A Storm Brewing Over the Ports

TEL AVIV (Reuters) —
A crane unloads a container at the port of the northern city of Haifa Thursday (REUTERS/Ronen Zvulun)
A crane unloads a container at the port of the northern city of Haifa Thursday (REUTERS/Ronen Zvulun)

Israel is betting its economic future on high-tech exports but faces a low-tech bottleneck in state-owned seaports subject to work stoppages and slowdowns because of the enormous strength of their unions.

All that may be about to change.

The government, for years unwilling to risk a confrontation that could paralyze trade given that 99 percent of exports and imports are transported by ship, has now pledged to end the monopolies of the two main ports of Ashdod and Haifa.

By introducing private piers to compete with the two ports, service would improve and prices would drop across the board, Prime Minister Binyamin Netanyahu said. The port unions — possibly the most powerful in the country — are likely to be severely weakened and may have to make concessions or face layoffs.

At a time when the middle class is squeezed by slow economic growth and high costs, there is little sympathy for their plight among average Israelis, let alone businessmen.

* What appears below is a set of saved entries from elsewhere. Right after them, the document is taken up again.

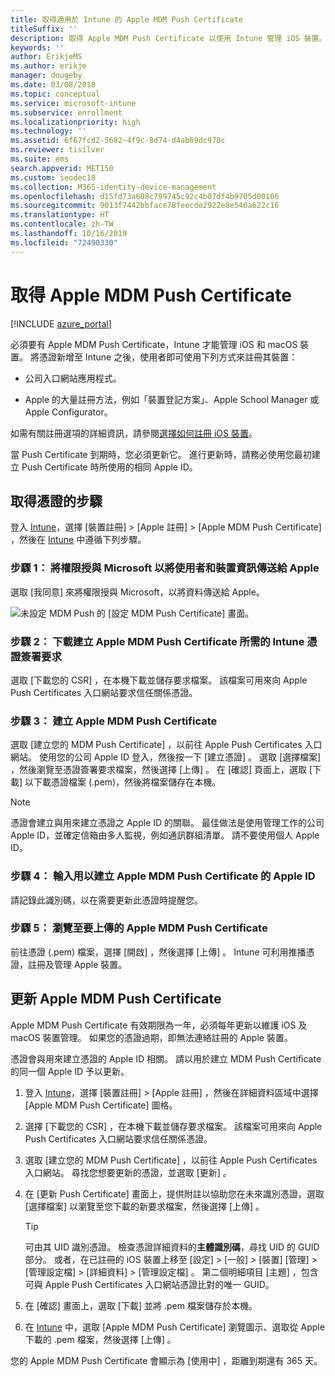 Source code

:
 ```yaml
---
title: 取得適用於 Intune 的 Apple MDM Push Certificate
titleSuffix: ''
description: 取得 Apple MDM Push Certificate 以使用 Intune 管理 iOS 裝置。
keywords: ''
author: ErikjeMS
ms.author: erikje
manager: dougeby
ms.date: 03/08/2018
ms.topic: conceptual
ms.service: microsoft-intune
ms.subservice: enrollment
ms.localizationpriority: high
ms.technology: ''
ms.assetid: 6f67fcd2-5682-4f9c-8d74-d4ab69dc978c
ms.reviewer: tisilver
ms.suite: ems
search.appverid: MET150
ms.custom: seodec18
ms.collection: M365-identity-device-management
ms.openlocfilehash: d15fd73a608c799745c92c4b07df4b9705d00106
ms.sourcegitcommit: 9013f7442bbface78feecde2922e8e546a622c16
ms.translationtype: HT
ms.contentlocale: zh-TW
ms.lasthandoff: 10/16/2019
ms.locfileid: "72490330"
---
```

# <a name="get-an-apple-mdm-push-certificate"></a>取得 Apple MDM Push Certificate

[!INCLUDE [azure_portal](../includes/azure_portal.md)]

必須要有 Apple MDM Push Certificate，Intune 才能管理 iOS 和 macOS 裝置。 將憑證新增至 Intune 之後，使用者即可使用下列方式來註冊其裝置：

- 公司入口網站應用程式。

- Apple 的大量註冊方法，例如「裝置登記方案」、Apple School Manager 或 Apple Configurator。

如需有關註冊選項的詳細資訊，請參閱[選擇如何註冊 iOS 裝置](ios-enroll.md)。

當 Push Certificate 到期時，您必須更新它。 進行更新時，請務必使用您最初建立 Push Certificate 時所使用的相同 Apple ID。


## <a name="steps-to-get-your-certificate"></a>取得憑證的步驟
登入 [Intune](https://go.microsoft.com/fwlink/?linkid=2090973)，選擇 [裝置註冊]   > [Apple 註冊]   > [Apple MDM Push Certificate]  ，然後在 [Intune](https://go.microsoft.com/fwlink/?linkid=2090973) 中遵循下列步驟。

### <a name="step-1-grant-microsoft-permission-to-send-user-and-device-information-to-apple"></a>步驟 1： 將權限授與 Microsoft 以將使用者和裝置資訊傳送給 Apple
選取 [我同意]  來將權限授與 Microsoft，以將資料傳送給 Apple。

![未設定 MDM Push 的 [設定 MDM Push Certificate] 畫面。](./media/apple-mdm-push-certificate-get/create-mdm-push-certificate.png)

### <a name="step-2-download-the-intune-certificate-signing-request-required-to-create-an-apple-mdm-push-certificate"></a>步驟 2： 下載建立 Apple MDM Push Certificate 所需的 Intune 憑證簽署要求
選取 [下載您的 CSR]  ，在本機下載並儲存要求檔案。 該檔案可用來向 Apple Push Certificates 入口網站要求信任關係憑證。

### <a name="step-3-create-an-apple-mdm-push-certificate"></a>步驟 3： 建立 Apple MDM Push Certificate
選取 [建立您的 MDM Push Certificate]  ，以前往 Apple Push Certificates 入口網站。 使用您的公司 Apple ID 登入，然後按一下 [建立憑證]  。 選取 [選擇檔案]  ，然後瀏覽至憑證簽署要求檔案，然後選擇 [上傳]  。 在 [確認] 頁面上，選取 [下載]  以下載憑證檔案 (.pem)，然後將檔案儲存在本機。

> [!NOTE]
> 憑證會建立與用來建立憑證之 Apple ID 的關聯。 最佳做法是使用管理工作的公司 Apple ID，並確定信箱由多人監視，例如通訊群組清單。 請不要使用個人 Apple ID。

### <a name="step-4-enter-the-apple-id-used-to-create-your-apple-mdm-push-certificate"></a>步驟 4： 輸入用以建立 Apple MDM Push Certificate 的 Apple ID
請記錄此識別碼，以在需要更新此憑證時提醒您。

### <a name="step-5-browse-to-your-apple-mdm-push-certificate-to-upload"></a>步驟 5： 瀏覽至要上傳的 Apple MDM Push Certificate
前往憑證 (.pem) 檔案，選擇 [開啟]  ，然後選擇 [上傳]  。 Intune 可利用推播憑證，註冊及管理 Apple 裝置。

## <a name="renew-apple-mdm-push-certificate"></a>更新 Apple MDM Push Certificate
Apple MDM Push Certificate 有效期限為一年，必須每年更新以維護 iOS 及 macOS 裝置管理。 如果您的憑證過期，即無法連絡註冊的 Apple 裝置。

憑證會與用來建立憑證的 Apple ID 相關。 請以用於建立 MDM Push Certificate 的同一個 Apple ID 予以更新。

1. 登入 [Intune](https://go.microsoft.com/fwlink/?linkid=2090973)，選擇 [裝置註冊]   > [Apple 註冊]  ，然後在詳細資料區域中選擇 [Apple MDM Push Certificate]  圖格。
2. 選擇 [下載您的 CSR]  ，在本機下載並儲存要求檔案。 該檔案可用來向 Apple Push Certificates 入口網站要求信任關係憑證。
3. 選取 [建立您的 MDM Push Certificate]  ，以前往 Apple Push Certificates 入口網站。 尋找您想要更新的憑證，並選取 [更新]  。
4. 在 [更新 Push Certificate]  畫面上，提供附註以協助您在未來識別憑證，選取 [選擇檔案]  以瀏覽至您下載的新要求檔案，然後選擇 [上傳]  。
   > [!TIP]
   > 可由其 UID 識別憑證。 檢查憑證詳細資料的**主體識別碼**，尋找 UID 的 GUID 部分。 或者，在已註冊的 iOS 裝置上移至 [設定]   > [一般]   > [裝置]  [管理]   > [管理設定檔]   > [詳細資料]   > [管理設定檔]  。 第二個明細項目 [主題]  ，包含可與 Apple Push Certificates 入口網站憑證比對的唯一 GUID。
 
6. 在 [確認]  畫面上，選取 [下載]  並將 .pem 檔案儲存於本機。
7. 在 [Intune](https://go.microsoft.com/fwlink/?linkid=2090973) 中，選取 [Apple MDM Push Certificate]  瀏覽圖示、選取從 Apple 下載的 .pem 檔案，然後選擇 [上傳]  。

您的 Apple MDM Push Certificate 會顯示為 [使用中]  ，距離到期還有 365 天。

“Labor unions in the ports are very strong, very belligerent, very egotistical and are using their control of a key state property against the state,” said Uriel Lynn, president of the Federation of Israeli Chambers of Commerce.

The head of the Ashdod union Alon Hassan recently defended the role of collective bargaining and the right to strike, protected by law, and said the port workers were misunderstood.

“I have no criminal background, and sadly, they point at me in the streets like some mafioso,” he said in an interview.

But the unions will not budge, he said: “I am protecting the workers’ agreements that have been signed for tens of years. Fanatically. I am not open to unilateral attempts to breach such agreements.”

In response, Finance Minister Yair Lapid said: “Let there be war.”